ABOUT THIS TASK: The result should be an exact copy of the lines from the one with "1. [可能性的艺术：比较政" through the last line of the data below, both included.

-- Opening Marker --

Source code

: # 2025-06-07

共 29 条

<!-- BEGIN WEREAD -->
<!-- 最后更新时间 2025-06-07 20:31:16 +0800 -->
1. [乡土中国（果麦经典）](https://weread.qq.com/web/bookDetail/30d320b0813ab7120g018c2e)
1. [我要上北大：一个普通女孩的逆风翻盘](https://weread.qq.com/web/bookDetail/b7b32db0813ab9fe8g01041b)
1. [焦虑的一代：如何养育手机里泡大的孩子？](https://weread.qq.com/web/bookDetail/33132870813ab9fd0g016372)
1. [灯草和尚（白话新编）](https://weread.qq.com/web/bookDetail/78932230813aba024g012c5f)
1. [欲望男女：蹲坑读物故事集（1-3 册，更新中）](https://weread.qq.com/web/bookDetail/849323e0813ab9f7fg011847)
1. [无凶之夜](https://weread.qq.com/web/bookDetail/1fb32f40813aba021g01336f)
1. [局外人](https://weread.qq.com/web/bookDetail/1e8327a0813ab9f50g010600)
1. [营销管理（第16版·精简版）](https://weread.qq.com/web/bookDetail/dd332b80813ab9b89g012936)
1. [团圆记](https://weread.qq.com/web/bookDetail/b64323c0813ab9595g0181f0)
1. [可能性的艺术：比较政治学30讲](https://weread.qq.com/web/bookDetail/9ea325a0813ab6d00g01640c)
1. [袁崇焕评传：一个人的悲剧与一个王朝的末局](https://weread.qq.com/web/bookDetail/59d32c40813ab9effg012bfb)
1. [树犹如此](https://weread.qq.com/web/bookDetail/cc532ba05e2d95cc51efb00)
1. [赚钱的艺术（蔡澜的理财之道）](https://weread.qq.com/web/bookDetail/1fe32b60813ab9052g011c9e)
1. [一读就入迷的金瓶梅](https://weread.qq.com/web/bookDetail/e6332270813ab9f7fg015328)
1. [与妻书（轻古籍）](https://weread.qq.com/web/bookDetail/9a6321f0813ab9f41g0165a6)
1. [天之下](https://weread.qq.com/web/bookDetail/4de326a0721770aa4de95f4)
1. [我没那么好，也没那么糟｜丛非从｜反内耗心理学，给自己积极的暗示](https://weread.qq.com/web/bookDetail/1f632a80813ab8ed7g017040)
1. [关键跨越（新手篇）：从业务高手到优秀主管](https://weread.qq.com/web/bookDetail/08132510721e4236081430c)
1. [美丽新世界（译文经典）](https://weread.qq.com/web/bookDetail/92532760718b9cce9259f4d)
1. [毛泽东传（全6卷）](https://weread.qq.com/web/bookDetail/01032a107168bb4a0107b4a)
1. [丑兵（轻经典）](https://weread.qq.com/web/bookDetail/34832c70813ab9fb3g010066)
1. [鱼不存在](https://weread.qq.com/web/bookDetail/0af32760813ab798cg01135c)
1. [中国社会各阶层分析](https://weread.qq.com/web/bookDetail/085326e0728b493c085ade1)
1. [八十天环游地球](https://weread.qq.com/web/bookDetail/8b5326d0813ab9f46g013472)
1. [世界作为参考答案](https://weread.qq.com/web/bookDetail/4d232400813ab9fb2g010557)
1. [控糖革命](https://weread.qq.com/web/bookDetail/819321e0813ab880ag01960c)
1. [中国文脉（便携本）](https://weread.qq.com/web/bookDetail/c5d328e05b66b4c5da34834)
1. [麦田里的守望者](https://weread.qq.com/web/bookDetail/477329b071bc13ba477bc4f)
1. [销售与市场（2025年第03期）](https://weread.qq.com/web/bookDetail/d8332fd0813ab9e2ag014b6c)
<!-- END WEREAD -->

-- Closing Marker --

ANSWER:
1. [可能性的艺术：比较政治学30讲](https://weread.qq.com/web/bookDetail/9ea325a0813ab6d00g01640c)
1. [袁崇焕评传：一个人的悲剧与一个王朝的末局](https://weread.qq.com/web/bookDetail/59d32c40813ab9effg012bfb)
1. [树犹如此](https://weread.qq.com/web/bookDetail/cc532ba05e2d95cc51efb00)
1. [赚钱的艺术（蔡澜的理财之道）](https://weread.qq.com/web/bookDetail/1fe32b60813ab9052g011c9e)
1. [一读就入迷的金瓶梅](https://weread.qq.com/web/bookDetail/e6332270813ab9f7fg015328)
1. [与妻书（轻古籍）](https://weread.qq.com/web/bookDetail/9a6321f0813ab9f41g0165a6)
1. [天之下](https://weread.qq.com/web/bookDetail/4de326a0721770aa4de95f4)
1. [我没那么好，也没那么糟｜丛非从｜反内耗心理学，给自己积极的暗示](https://weread.qq.com/web/bookDetail/1f632a80813ab8ed7g017040)
1. [关键跨越（新手篇）：从业务高手到优秀主管](https://weread.qq.com/web/bookDetail/08132510721e4236081430c)
1. [美丽新世界（译文经典）](https://weread.qq.com/web/bookDetail/92532760718b9cce9259f4d)
1. [毛泽东传（全6卷）](https://weread.qq.com/web/bookDetail/01032a107168bb4a0107b4a)
1. [丑兵（轻经典）](https://weread.qq.com/web/bookDetail/34832c70813ab9fb3g010066)
1. [鱼不存在](https://weread.qq.com/web/bookDetail/0af32760813ab798cg01135c)
1. [中国社会各阶层分析](https://weread.qq.com/web/bookDetail/085326e0728b493c085ade1)
1. [八十天环游地球](https://weread.qq.com/web/bookDetail/8b5326d0813ab9f46g013472)
1. [世界作为参考答案](https://weread.qq.com/web/bookDetail/4d232400813ab9fb2g010557)
1. [控糖革命](https://weread.qq.com/web/bookDetail/819321e0813ab880ag01960c)
1. [中国文脉（便携本）](https://weread.qq.com/web/bookDetail/c5d328e05b66b4c5da34834)
1. [麦田里的守望者](https://weread.qq.com/web/bookDetail/477329b071bc13ba477bc4f)
1. [销售与市场（2025年第03期）](https://weread.qq.com/web/bookDetail/d8332fd0813ab9e2ag014b6c)
<!-- END WEREAD -->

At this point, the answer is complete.